Parachutes are the first option. NASA typically uses designs with bright colors, such as orange, which make them easy to spot. They’re also huge, with diameters of over 100 feet, and each reentry vehicle usually uses more than one for the best stability.

The first parachutes deployed, called drag parachutes, eject when the vehicle’s velocity falls below about 2,300 feet per second (700 meters per second).

Even then, the rocket can’t crash against a hard surface. It needs to land somewhere that will cushion the impact. Researchers figured out early on that water makes an excellent shock absorber. Thus, splashdown was born.

The Apollo 15 command module splashes down into the Pacific Ocean on Aug. 7, 1971.

Why water?

Water has a relatively low viscosity – that is, it deforms fast under stress – and it has a density much lower than hard rock. These two qualities make it ideal for landing spacecraft. But the other main reason water works so well is because it covers 70% of the planet’s surface, so the chances of hitting it are high when you’re falling from space.

The science behind splashdown is complex, as a long history proves.

In 1961, the U.S. conducted the first crewed splashdowns in history. These used Mercury reentry capsules.

These capsules had a roughly conical shape and fell with the base toward the water. The astronaut inside sat facing upward. The base absorbed most of the heat, so researchers designed a heat shield that boiled away as the capsule shot through the atmosphere.

As the capsule slowed and the friction reduced, the air got cooler, which made it able to absorb the excess heat on the vehicle, thereby cooling it down as well. At a sufficiently low speed, the parachutes would deploy.

Splashdown occurs at a velocity of about 80 feet per second (24 meters per second). It’s not exactly a smooth impact, but that’s slow enough for the capsule to thwack into the ocean and absorb shock from the impact without damaging its structure, its payload or any astronauts inside.

Following the Challenger loss in 1986, when the space shuttle Challenger broke apart shortly after liftoff, engineers started focusing their vehicle designs on what’s called the crashworthiness phenomena – or the degree of damage a craft takes after it hits a surface.

Now, all vehicles need to prove that they can offer a chance of survival on water after returning from space. Researchers build complex models, then test them with laboratory experiments to prove that the structure is sturdy enough to meet this requirement.

Onto the future

Between 2021 and June 2024, seven of SpaceX’s Dragon capsules performed flawless splashdowns on their return from the International Space Station.

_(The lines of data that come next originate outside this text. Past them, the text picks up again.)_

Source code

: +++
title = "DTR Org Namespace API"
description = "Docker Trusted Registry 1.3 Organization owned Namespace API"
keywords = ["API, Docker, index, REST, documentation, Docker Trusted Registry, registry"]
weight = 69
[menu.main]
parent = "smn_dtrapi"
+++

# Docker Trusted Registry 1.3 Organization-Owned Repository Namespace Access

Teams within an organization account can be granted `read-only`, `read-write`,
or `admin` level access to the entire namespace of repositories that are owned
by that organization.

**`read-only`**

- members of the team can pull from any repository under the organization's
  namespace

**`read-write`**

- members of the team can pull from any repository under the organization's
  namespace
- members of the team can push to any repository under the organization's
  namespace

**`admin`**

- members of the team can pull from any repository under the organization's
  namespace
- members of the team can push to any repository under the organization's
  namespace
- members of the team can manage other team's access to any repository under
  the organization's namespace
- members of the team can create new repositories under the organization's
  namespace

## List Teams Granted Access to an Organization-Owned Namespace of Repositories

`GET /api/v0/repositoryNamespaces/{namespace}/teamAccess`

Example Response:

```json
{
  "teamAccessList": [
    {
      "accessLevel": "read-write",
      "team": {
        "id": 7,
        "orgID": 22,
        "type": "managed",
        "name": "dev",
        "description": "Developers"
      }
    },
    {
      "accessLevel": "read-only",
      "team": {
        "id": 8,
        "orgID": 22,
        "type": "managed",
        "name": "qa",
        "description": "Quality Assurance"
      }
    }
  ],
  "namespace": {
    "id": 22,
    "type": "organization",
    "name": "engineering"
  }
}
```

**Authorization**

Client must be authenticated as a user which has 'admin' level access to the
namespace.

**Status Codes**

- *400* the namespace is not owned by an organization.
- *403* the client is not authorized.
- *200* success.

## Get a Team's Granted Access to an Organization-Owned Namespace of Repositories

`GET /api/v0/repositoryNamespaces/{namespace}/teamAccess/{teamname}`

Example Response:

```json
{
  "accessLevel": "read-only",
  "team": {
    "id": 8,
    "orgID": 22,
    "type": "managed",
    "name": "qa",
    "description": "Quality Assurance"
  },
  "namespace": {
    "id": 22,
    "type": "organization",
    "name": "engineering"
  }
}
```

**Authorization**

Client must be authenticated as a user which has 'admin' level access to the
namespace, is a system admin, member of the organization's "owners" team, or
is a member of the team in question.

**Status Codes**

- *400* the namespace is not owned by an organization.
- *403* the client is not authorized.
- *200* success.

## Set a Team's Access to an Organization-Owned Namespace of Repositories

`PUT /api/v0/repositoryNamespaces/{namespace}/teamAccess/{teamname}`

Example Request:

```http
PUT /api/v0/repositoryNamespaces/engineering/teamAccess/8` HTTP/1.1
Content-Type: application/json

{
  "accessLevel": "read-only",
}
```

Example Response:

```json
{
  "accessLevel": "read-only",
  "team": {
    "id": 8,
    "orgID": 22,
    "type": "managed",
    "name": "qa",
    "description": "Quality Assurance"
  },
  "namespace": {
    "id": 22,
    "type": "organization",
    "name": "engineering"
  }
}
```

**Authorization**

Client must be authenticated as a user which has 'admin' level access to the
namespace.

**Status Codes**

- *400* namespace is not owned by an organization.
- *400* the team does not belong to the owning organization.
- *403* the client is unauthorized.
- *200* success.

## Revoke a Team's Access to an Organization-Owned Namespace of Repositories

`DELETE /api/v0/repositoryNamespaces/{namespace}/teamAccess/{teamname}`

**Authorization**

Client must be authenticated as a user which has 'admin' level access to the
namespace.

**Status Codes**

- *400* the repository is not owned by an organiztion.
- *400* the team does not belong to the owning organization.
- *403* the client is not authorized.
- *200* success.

On June 6, the most powerful rocket to date, SpaceX’s Starship, made a phenomenal vertical splashdown into the Indian Ocean. Its rocket boosters kept firing while approaching the surface, creating an extraordinary cloud of hissing steam surrounding the nozzles.

SpaceX has been using splashdowns to recover the Dragon capsules after launch, with no significant damage to their critical parts, so that it can recycle them for future missions. Unlocking this reusability will allow private companies to save millions of dollars in infrastructure and reduce mission costs.

SpaceX’s Starship splashes down in a cloud of steam on June 6, 2024.

Splashdown continues to be the most common spacecraft reentry tactic, and with more space agencies and private companies shooting for the stars, we’re likely to see plenty more take place in the future.

This article has been updated to correct that SpaceX has been recovering their Dragon capsules during splashdown.